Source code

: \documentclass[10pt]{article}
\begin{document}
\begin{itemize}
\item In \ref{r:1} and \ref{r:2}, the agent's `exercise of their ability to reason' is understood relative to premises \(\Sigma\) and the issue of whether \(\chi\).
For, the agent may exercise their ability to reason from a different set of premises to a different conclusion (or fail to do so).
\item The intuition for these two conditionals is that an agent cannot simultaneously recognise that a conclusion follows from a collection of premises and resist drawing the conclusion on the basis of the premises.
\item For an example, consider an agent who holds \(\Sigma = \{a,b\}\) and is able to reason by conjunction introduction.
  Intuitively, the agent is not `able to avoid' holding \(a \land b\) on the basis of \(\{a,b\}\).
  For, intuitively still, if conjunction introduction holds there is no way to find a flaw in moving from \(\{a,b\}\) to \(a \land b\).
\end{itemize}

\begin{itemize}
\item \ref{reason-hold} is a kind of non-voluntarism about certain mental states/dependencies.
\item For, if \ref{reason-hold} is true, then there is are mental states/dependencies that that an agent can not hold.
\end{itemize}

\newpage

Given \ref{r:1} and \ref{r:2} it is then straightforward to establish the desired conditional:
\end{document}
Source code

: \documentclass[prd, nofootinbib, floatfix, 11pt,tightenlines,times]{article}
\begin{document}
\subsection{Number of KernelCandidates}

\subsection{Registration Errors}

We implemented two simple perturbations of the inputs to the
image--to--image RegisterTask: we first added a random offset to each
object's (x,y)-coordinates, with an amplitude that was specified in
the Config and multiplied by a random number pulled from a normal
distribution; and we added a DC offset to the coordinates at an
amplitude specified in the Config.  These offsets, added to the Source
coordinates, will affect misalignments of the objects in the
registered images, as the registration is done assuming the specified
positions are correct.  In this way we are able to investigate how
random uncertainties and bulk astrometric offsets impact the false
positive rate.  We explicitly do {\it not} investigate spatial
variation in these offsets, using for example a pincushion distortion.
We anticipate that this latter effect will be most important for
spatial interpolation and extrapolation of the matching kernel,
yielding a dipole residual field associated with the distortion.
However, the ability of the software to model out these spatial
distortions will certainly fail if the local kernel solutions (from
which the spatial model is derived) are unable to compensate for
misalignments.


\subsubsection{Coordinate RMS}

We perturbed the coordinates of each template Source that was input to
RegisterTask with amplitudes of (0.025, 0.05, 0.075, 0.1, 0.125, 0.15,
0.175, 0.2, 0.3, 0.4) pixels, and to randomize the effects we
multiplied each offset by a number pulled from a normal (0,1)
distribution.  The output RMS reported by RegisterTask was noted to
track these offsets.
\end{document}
···
Your instructions = Across the records above, return every line that contains the word "pulled".

Result for this task =
the Config and multiplied by a random number pulled from a normal
multiplied each offset by a number pulled from a normal (0,1)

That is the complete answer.